Input records:
((

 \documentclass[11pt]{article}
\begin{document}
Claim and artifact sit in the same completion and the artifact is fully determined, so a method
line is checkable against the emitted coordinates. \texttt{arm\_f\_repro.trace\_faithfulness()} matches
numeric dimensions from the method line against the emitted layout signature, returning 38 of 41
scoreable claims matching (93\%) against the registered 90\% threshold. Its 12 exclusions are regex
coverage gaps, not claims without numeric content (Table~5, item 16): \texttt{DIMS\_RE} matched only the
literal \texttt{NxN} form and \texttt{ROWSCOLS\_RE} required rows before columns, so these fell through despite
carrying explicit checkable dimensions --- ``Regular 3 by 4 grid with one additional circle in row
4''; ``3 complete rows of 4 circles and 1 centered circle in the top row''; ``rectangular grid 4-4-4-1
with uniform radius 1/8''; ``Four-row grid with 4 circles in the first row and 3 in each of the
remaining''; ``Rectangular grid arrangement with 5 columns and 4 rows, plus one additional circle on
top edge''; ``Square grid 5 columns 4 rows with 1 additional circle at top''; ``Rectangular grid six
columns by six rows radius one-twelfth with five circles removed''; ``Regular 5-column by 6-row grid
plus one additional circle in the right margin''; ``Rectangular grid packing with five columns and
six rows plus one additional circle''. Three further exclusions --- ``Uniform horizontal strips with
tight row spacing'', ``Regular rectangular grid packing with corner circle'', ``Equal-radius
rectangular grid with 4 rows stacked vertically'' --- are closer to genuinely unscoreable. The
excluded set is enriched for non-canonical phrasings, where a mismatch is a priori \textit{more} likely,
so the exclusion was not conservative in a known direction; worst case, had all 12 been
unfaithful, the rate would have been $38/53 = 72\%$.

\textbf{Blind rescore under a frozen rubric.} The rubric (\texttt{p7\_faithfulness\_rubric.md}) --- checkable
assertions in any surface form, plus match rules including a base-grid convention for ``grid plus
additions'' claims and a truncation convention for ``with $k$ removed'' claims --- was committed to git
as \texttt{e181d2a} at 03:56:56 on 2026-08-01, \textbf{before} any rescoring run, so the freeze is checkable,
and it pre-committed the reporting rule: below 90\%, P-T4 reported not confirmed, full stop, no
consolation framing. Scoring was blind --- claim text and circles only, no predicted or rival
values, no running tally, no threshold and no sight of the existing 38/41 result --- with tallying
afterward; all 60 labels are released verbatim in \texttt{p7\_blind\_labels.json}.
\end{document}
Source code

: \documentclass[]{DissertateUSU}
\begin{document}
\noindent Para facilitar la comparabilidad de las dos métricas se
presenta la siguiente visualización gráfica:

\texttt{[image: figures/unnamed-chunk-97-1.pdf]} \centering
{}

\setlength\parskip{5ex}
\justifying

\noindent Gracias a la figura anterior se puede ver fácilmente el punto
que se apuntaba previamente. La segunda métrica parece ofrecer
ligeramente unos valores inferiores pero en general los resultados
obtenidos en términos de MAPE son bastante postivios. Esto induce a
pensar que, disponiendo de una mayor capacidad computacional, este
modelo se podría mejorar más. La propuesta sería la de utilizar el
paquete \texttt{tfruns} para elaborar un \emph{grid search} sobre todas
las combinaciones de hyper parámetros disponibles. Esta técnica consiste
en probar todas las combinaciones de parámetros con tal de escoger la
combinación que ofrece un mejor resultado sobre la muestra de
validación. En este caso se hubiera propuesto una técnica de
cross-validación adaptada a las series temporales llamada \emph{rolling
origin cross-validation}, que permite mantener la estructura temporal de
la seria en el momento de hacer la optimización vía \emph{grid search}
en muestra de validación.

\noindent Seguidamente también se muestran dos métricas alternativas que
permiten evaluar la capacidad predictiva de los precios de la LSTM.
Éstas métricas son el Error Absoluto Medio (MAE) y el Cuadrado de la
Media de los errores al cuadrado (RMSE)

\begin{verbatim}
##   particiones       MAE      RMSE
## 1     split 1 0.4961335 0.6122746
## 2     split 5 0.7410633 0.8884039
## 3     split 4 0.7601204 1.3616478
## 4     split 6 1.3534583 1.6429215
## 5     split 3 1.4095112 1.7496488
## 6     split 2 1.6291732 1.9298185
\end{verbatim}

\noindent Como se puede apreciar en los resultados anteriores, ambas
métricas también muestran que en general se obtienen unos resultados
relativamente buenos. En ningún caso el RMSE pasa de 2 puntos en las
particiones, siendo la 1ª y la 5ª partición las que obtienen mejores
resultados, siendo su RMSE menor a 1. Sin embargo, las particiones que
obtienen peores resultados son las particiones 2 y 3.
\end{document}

))

What you have to do: Transcribe the records in full, so that each line reads exactly as before.

Solution to the problem:
 \documentclass[11pt]{article}
\begin{document}
Claim and artifact sit in the same completion and the artifact is fully determined, so a method
line is checkable against the emitted coordinates. \texttt{arm\_f\_repro.trace\_faithfulness()} matches
numeric dimensions from the method line against the emitted layout signature, returning 38 of 41
scoreable claims matching (93\%) against the registered 90\% threshold. Its 12 exclusions are regex
coverage gaps, not claims without numeric content (Table~5, item 16): \texttt{DIMS\_RE} matched only the
literal \texttt{NxN} form and \texttt{ROWSCOLS\_RE} required rows before columns, so these fell through despite
carrying explicit checkable dimensions --- ``Regular 3 by 4 grid with one additional circle in row
4''; ``3 complete rows of 4 circles and 1 centered circle in the top row''; ``rectangular grid 4-4-4-1
with uniform radius 1/8''; ``Four-row grid with 4 circles in the first row and 3 in each of the
remaining''; ``Rectangular grid arrangement with 5 columns and 4 rows, plus one additional circle on
top edge''; ``Square grid 5 columns 4 rows with 1 additional circle at top''; ``Rectangular grid six
columns by six rows radius one-twelfth with five circles removed''; ``Regular 5-column by 6-row grid
plus one additional circle in the right margin''; ``Rectangular grid packing with five columns and
six rows plus one additional circle''. Three further exclusions --- ``Uniform horizontal strips with
tight row spacing'', ``Regular rectangular grid packing with corner circle'', ``Equal-radius
rectangular grid with 4 rows stacked vertically'' --- are closer to genuinely unscoreable. The
excluded set is enriched for non-canonical phrasings, where a mismatch is a priori \textit{more} likely,
so the exclusion was not conservative in a known direction; worst case, had all 12 been
unfaithful, the rate would have been $38/53 = 72\%$.

\textbf{Blind rescore under a frozen rubric.} The rubric (\texttt{p7\_faithfulness\_rubric.md}) --- checkable
assertions in any surface form, plus match rules including a base-grid convention for ``grid plus
additions'' claims and a truncation convention for ``with $k$ removed'' claims --- was committed to git
as \texttt{e181d2a} at 03:56:56 on 2026-08-01, \textbf{before} any rescoring run, so the freeze is checkable,
and it pre-committed the reporting rule: below 90\%, P-T4 reported not confirmed, full stop, no
consolation framing. Scoring was blind --- claim text and circles only, no predicted or rival
values, no running tally, no threshold and no sight of the existing 38/41 result --- with tallying
afterward; all 60 labels are released verbatim in \texttt{p7\_blind\_labels.json}.
\end{document}
Source code

: \documentclass[]{DissertateUSU}
\begin{document}
\noindent Para facilitar la comparabilidad de las dos métricas se
presenta la siguiente visualización gráfica:

\texttt{[image: figures/unnamed-chunk-97-1.pdf]} \centering
{}

\setlength\parskip{5ex}
\justifying

\noindent Gracias a la figura anterior se puede ver fácilmente el punto
que se apuntaba previamente. La segunda métrica parece ofrecer
ligeramente unos valores inferiores pero en general los resultados
obtenidos en términos de MAPE son bastante postivios. Esto induce a
pensar que, disponiendo de una mayor capacidad computacional, este
modelo se podría mejorar más. La propuesta sería la de utilizar el
paquete \texttt{tfruns} para elaborar un \emph{grid search} sobre todas
las combinaciones de hyper parámetros disponibles. Esta técnica consiste
en probar todas las combinaciones de parámetros con tal de escoger la
combinación que ofrece un mejor resultado sobre la muestra de
validación. En este caso se hubiera propuesto una técnica de
cross-validación adaptada a las series temporales llamada \emph{rolling
origin cross-validation}, que permite mantener la estructura temporal de
la seria en el momento de hacer la optimización vía \emph{grid search}
en muestra de validación.

\noindent Seguidamente también se muestran dos métricas alternativas que
permiten evaluar la capacidad predictiva de los precios de la LSTM.
Éstas métricas son el Error Absoluto Medio (MAE) y el Cuadrado de la
Media de los errores al cuadrado (RMSE)

\begin{verbatim}
##   particiones       MAE      RMSE
## 1     split 1 0.4961335 0.6122746
## 2     split 5 0.7410633 0.8884039
## 3     split 4 0.7601204 1.3616478
## 4     split 6 1.3534583 1.6429215
## 5     split 3 1.4095112 1.7496488
## 6     split 2 1.6291732 1.9298185
\end{verbatim}

\noindent Como se puede apreciar en los resultados anteriores, ambas
métricas también muestran que en general se obtienen unos resultados
relativamente buenos. En ningún caso el RMSE pasa de 2 puntos en las
particiones, siendo la 1ª y la 5ª partición las que obtienen mejores
resultados, siendo su RMSE menor a 1. Sin embargo, las particiones que
obtienen peores resultados son las particiones 2 y 3.
\end{document}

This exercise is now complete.